Google has long claimed that the ads it shows users actually prompt them to make purchases online and in real life – and now they have the credit card data to prove it.
Google has begun using billions of credit-card transaction records – 70 percent of all transactions for credit and debit cards in the United States according to reports – to determine just how many sales are being generated by digital ad campaign.
It’s a power that the Washington Post referred to as the Google achieving “the holy grail” of online advertising – and it’s awoken a new round of privacy debates about just how much Google knows about its users.

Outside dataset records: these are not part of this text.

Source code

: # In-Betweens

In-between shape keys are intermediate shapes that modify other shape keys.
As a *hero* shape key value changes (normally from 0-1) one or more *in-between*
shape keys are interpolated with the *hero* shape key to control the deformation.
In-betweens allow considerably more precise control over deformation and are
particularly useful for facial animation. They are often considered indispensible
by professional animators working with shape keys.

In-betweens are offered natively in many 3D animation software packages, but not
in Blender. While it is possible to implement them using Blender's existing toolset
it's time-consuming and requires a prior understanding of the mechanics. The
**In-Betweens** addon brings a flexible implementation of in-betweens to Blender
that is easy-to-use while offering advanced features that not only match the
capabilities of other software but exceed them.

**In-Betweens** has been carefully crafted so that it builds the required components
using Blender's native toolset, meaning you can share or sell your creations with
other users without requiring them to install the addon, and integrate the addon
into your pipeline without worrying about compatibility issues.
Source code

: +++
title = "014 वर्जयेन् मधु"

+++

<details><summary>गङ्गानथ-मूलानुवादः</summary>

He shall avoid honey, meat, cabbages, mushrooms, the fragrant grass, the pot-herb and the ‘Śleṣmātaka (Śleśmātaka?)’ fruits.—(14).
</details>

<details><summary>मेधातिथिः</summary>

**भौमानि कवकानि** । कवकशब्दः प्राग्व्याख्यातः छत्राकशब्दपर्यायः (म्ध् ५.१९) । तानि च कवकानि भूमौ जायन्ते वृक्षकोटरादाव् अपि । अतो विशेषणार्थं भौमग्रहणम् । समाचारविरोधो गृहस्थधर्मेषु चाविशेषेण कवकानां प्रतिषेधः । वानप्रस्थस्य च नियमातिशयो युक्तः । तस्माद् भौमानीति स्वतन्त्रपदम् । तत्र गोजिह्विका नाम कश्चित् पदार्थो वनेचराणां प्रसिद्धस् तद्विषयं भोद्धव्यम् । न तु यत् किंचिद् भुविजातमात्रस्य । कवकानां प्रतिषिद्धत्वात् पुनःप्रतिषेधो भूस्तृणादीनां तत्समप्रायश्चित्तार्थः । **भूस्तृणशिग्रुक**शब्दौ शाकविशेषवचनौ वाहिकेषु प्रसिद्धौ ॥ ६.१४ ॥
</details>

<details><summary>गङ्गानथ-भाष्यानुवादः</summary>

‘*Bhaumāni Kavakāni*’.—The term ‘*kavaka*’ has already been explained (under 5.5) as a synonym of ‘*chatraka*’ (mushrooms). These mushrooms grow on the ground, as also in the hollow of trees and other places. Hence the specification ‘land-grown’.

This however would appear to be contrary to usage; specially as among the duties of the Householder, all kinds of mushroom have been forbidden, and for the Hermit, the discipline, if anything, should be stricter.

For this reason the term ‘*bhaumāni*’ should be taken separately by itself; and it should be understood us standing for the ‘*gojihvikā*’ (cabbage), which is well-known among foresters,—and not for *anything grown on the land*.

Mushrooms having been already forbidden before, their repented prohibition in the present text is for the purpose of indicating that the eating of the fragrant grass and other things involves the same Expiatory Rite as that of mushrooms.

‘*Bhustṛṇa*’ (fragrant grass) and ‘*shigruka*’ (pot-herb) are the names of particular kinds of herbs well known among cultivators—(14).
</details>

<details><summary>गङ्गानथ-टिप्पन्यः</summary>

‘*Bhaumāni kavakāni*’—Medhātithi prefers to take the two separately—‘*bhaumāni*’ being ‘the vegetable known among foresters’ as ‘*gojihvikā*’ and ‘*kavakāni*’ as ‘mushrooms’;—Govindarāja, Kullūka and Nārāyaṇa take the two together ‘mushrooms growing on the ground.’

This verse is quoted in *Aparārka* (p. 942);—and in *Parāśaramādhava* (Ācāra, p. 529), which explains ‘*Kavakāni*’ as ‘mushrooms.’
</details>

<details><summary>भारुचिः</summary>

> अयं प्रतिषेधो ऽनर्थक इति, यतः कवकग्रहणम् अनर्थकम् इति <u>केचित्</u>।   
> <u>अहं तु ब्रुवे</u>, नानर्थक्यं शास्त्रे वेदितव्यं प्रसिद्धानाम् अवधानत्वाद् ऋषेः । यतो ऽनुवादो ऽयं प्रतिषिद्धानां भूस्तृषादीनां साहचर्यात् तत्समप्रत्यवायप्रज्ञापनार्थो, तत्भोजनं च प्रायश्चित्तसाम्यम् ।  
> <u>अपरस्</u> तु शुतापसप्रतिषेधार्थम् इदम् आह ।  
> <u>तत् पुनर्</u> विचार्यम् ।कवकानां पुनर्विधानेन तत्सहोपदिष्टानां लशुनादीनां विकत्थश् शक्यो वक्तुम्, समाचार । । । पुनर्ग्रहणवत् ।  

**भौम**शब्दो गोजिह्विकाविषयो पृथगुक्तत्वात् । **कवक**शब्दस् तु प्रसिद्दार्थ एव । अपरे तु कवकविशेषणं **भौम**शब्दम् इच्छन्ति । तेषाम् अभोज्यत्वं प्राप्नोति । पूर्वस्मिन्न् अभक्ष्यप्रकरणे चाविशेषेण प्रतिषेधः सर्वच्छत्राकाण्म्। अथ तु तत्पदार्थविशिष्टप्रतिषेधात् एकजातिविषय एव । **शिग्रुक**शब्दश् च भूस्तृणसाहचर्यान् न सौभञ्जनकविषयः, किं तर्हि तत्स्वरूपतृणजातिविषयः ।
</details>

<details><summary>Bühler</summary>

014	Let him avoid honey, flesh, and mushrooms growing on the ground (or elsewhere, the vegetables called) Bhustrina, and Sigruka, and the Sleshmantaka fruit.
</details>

Because, with its access to users search histories, geolocation data in combination from all the data it harvest from YouTube, Gmail, Google Maps and the Google Play store – Google knows an awful lot of very personal (and personalized) data about its users.
With the bulk of American credit card data spend in the mix, Google can follow its users offline in a very tangible way, which has left consumer privacy advocates wondering if perhaps customers might not like Google observing their purchasing habits quite so closely.
Google, for its part, has responded to those concerns with renewed assurances of its ability to protect the personal information of its users.
“While we developed the concept for this product years ago, it required years of effort to develop a solution that could meet our stringent user privacy requirements,” Google said in a statement. “To accomplish this, we developed a new, custom encryption technology that ensures users’ data remains private, secure, and anonymous.”
Google further noted that the custom encryption is built on patent-pending mathematical equations built to protect the privacy of consumers when they match a Google user with a shopper who makes a purchase in a brick-and-mortar store. The company claims those formulas convert user’s names and other purchase information into anonymous number strings that essentially “double-blind” the data. Neither Google nor its retail partners have access, and neither knows the shopper’s identity.
Google did not offer much in the way of detail on how users card data and online identities are connected, nor did they disclose what companies are analyzing records of credit and debit cards on Google’s behalf.
“What’s really fascinating to me is that as the companies become increasingly intrusive in terms of their data collection, they also become more secretive,” said Marc Rotenberg, executive director of the Electronic Privacy Information Center.
He urged government regulators and Congress to demand answers about how Google and other technology companies are collecting and using data from their users.